Acórdão nº 1108/14.0T2OVR-A.P1 de Court of Appeal of Porto (Portugal), 05 de Junho de 2017

Magistrado ResponsávelMANUEL DOMINGOS FERNANDES
Data da Resolução05 de Junho de 2017
EmissorCourt of Appeal of Porto (Portugal)

Processo nº 1108/14.0T2OVR-A.P1-Apelação Origem: Comarca de Aveiro-Águeda-Inst. Central-1ª Secção de Execução-J1 Relator: Manuel Fernandes 1º Adjunto Des. Miguel Baldaia 2º Adjunto Des. Jorge SeabraSumário:I - Atenta a posição firmada pelo Acórdão do STJ para uniformização de jurisprudência nº 1/2002, de 06/12/2001, a indicação de qualidade de gerente prescrita no nº 4 do artigo 260.º do Código das Sociedades Comerciais, para vincular a sociedade, não tem que ser feita de forma expressa, podendo ser deduzida, nos termos do artigo 217.º do Código Civil, de factos que, com toda a probabilidade, a revelem.

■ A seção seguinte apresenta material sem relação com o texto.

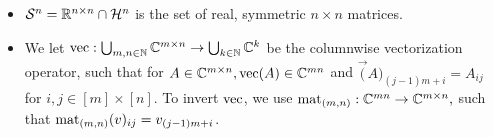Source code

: \begin{itemize}
  \item $\mathcal{S}^n = \R^{n \times n} \cap \H^n$ is the set of real, symmetric $n \times n$ matrices.
    \item We let $\vec : \bigcup_{m, n \in \N} \C^{m \times n} \to \bigcup_{k \in \N} \C^k$ be the columnwise vectorization operator, such that for $A \in \C^{m \times n}, \vec(A) \in \C^{m n}$ and  $\vec(A)_{(j - 1) m + i} = A_{i j}$ for $i, j \in [m] \times [n]$.  To invert $\vec$, we use $\mat_{(m, n)} : \C^{m n} \to \C^{m \times n},$ such that $\mat_{(m, n)}(v)_{ij} = v_{(j - 1) m + i}$.
    
    
\end{itemize}
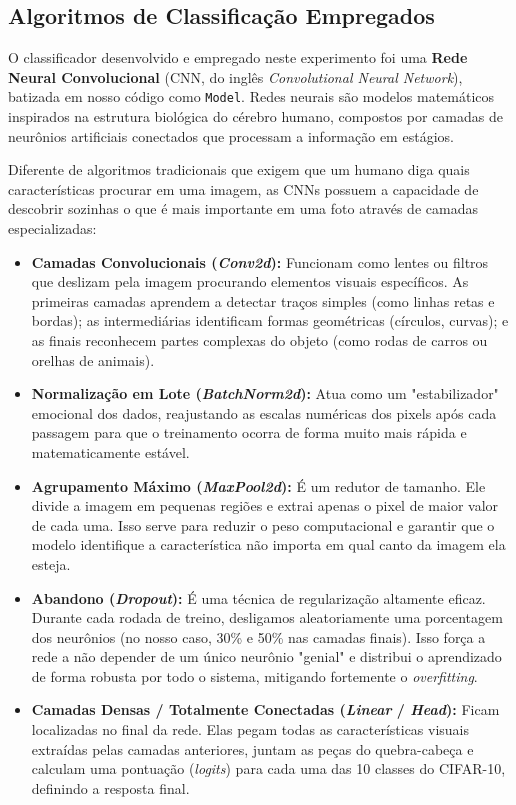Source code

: \documentclass[12pt,a4paper]{article}
\begin{document}
\subsection{Algoritmos de Classificação Empregados}
O classificador desenvolvido e empregado neste experimento foi uma \textbf{Rede Neural Convolucional} (CNN, do inglês \textit{Convolutional Neural Network}), batizada em nosso código como \texttt{Model}. Redes neurais são modelos matemáticos inspirados na estrutura biológica do cérebro humano, compostos por camadas de neurônios artificiais conectados que processam a informação em estágios.

Diferente de algoritmos tradicionais que exigem que um humano diga quais características procurar em uma imagem, as CNNs possuem a capacidade de descobrir sozinhas o que é mais importante em uma foto através de camadas especializadas:
\begin{itemize}
    \item \textbf{Camadas Convolucionais (\textit{Conv2d}):} Funcionam como lentes ou filtros que deslizam pela imagem procurando elementos visuais específicos. As primeiras camadas aprendem a detectar traços simples (como linhas retas e bordas); as intermediárias identificam formas geométricas (círculos, curvas); e as finais reconhecem partes complexas do objeto (como rodas de carros ou orelhas de animais).
    \item \textbf{Normalização em Lote (\textit{BatchNorm2d}):} Atua como um "estabilizador" emocional dos dados, reajustando as escalas numéricas dos pixels após cada passagem para que o treinamento ocorra de forma muito mais rápida e matematicamente estável.
    \item \textbf{Agrupamento Máximo (\textit{MaxPool2d}):} É um redutor de tamanho. Ele divide a imagem em pequenas regiões e extrai apenas o pixel de maior valor de cada uma. Isso serve para reduzir o peso computacional e garantir que o modelo identifique a característica não importa em qual canto da imagem ela esteja.
    \item \textbf{Abandono (\textit{Dropout}):} É uma técnica de regularização altamente eficaz. Durante cada rodada de treino, desligamos aleatoriamente uma porcentagem dos neurônios (no nosso caso, 30\% e 50\% nas camadas finais). Isso força a rede a não depender de um único neurônio "genial" e distribui o aprendizado de forma robusta por todo o sistema, mitigando fortemente o \textit{overfitting}.
    \item \textbf{Camadas Densas / Totalmente Conectadas (\textit{Linear} / \textit{Head}):} Ficam localizadas no final da rede. Elas pegam todas as características visuais extraídas pelas camadas anteriores, juntam as peças do quebra-cabeça e calculam uma pontuação (\textit{logits}) para cada uma das 10 classes do CIFAR-10, definindo a resposta final.
\end{itemize}
\end{document}
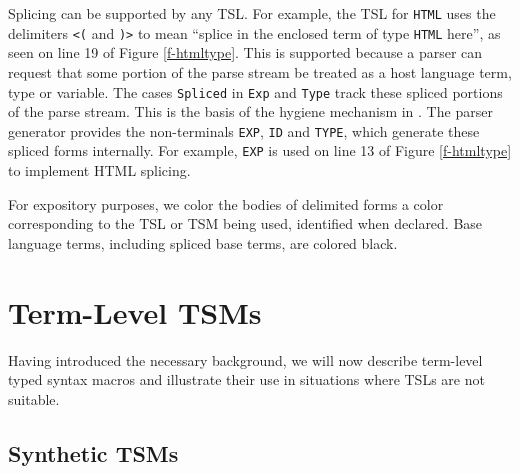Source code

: \documentclass{sig-alternate}[10pt]
\newcommand{\lstinlinew}[1]{\lstinline[style=wyvern]{#1}}
\begin{document}
Splicing can be supported by any TSL. For example, the TSL for \lstinlinew{HTML} uses the delimiters \lstinlinew{<(} and \lstinlinew{)>} to mean ``splice in the enclosed term  of type \lstinlinew{HTML} here'', as seen on line 19 of Figure \ref{f-htmltype}. This is supported because a parser can request that some portion of the parse stream be treated as a host language term, type or variable. The cases \lstinlinew{Spliced} in \lstinlinew{Exp} and \lstinlinew{Type} track these spliced portions of the parse stream. This is the basis of the hygiene mechanism in \cite{TSLs}. The parser generator provides the non-terminals \lstinlinew{EXP}, \lstinlinew{ID} and \lstinlinew{TYPE}, which generate these spliced forms internally. For example, \lstinlinew{EXP} is used on line 13 of Figure \ref{f-htmltype} to implement HTML splicing.%

For expository purposes, we color the bodies of delimited forms a color corresponding to the TSL or TSM being used, identified when declared. Base language terms, including spliced base terms, are colored black. 

\section{Term-Level TSM\lowercase{s}}\label{tsms-term}
Having introduced the necessary background, we will now describe term-level typed syntax macros  and illustrate their use in situations where TSLs are not suitable. %


\subsection{Synthetic TSMs}
\end{document}
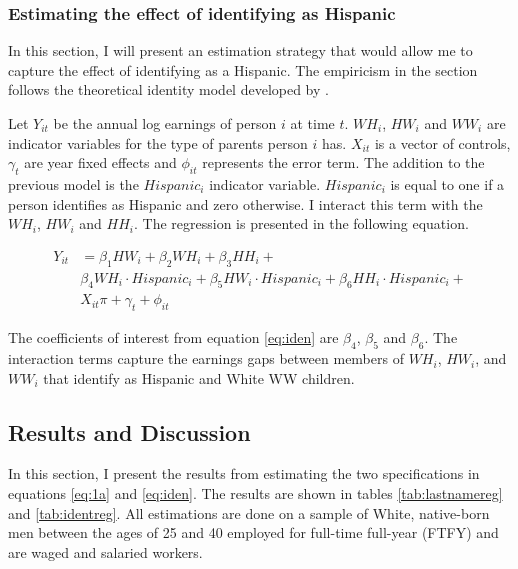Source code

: \documentclass[12pt, fullpage]{article}
\begin{document}
\subsubsection{Estimating the effect of identifying as Hispanic}

In this section, I will present an estimation strategy that would allow me to capture the effect of identifying as a Hispanic. The empiricism in the section follows the theoretical identity model developed by \citet{akerlof2000economics}. 

Let $Y_{it}$ be the annual log earnings of person $i$ at time $t$. $WH_{i}$, $HW_{i}$ and $WW_{i}$ are indicator variables for the type of parents person $i$ has. $X_{it}$ is a vector of controls, $\gamma_{t}$ are year fixed effects and $\phi_{it}$ represents the error term. The addition to the previous model is the $Hispanic_{i}$ indicator variable. $Hispanic_{i}$ is equal to one if a person identifies as Hispanic and zero otherwise. I interact this term with the $WH_{i}$, $HW_{i}$ and $HH_{i}$.  The regression is presented in the following equation.

\begin{align} \label{eq:iden}
Y_{it} &= \beta_{1} HW_{i} +  \beta_{2} WH_{i} + \beta_{3} HH_{i} +\\
& \beta_{4} WH_{i} \cdot Hispanic_{i} + \beta_{5} HW_{i}\cdot Hispanic_{i} +  \beta_{6} HH_{i} \cdot Hispanic_{i}+ \nonumber \\
&X_{it} \pi + \gamma_{t}+\phi_{it} \nonumber
\end{align}

The coefficients of interest from equation \ref{eq:iden} are $\beta_{4}$, $\beta_{5}$ and $\beta_{6}$. The interaction terms capture the earnings gaps between members of $WH_{i}$, $HW_{i}$, and $WW_{i}$ that identify as Hispanic and White WW children. 


\subsection{Results and Discussion}\label{sec:results}

In this section, I present the results from estimating the two specifications in equations \ref{eq:1a} and \ref{eq:iden}. The results are shown in tables \ref{tab:lastnamereg} and \ref{tab:identreg}. All estimations are done on a sample of White, native-born men between the ages of 25 and 40 employed for full-time full-year (FTFY) and are waged and salaried workers.
\end{document}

II - A vinculação da sociedade resulta de o acto ser praticado “em nome” da sociedade, não se exigindo palavras sacramentais ou, sequer, a assinatura com a própria firma da sociedade.

III – No domínio das relações imediatas, não obstante as assinaturas não se encontrarem acompanhadas da indicação da qualidade de gerente, essa qualidade não pode deixar de ser deduzida se, além do mais, a sua autoria não foi posta em causa e se as mesmas pessoas singulares assinaram as livranças como avalistas, pois que não tendo o aval prestado pelo subscritor qualquer valor, visto ser ele o principal obrigado na relação cambiária, lícito é concluir que quem produziu as duas assinaturas o fez em qualidades diferentes, ou seja, em nome próprio numa das situações (avalista) e, na outra, como representante da sociedade subscritora.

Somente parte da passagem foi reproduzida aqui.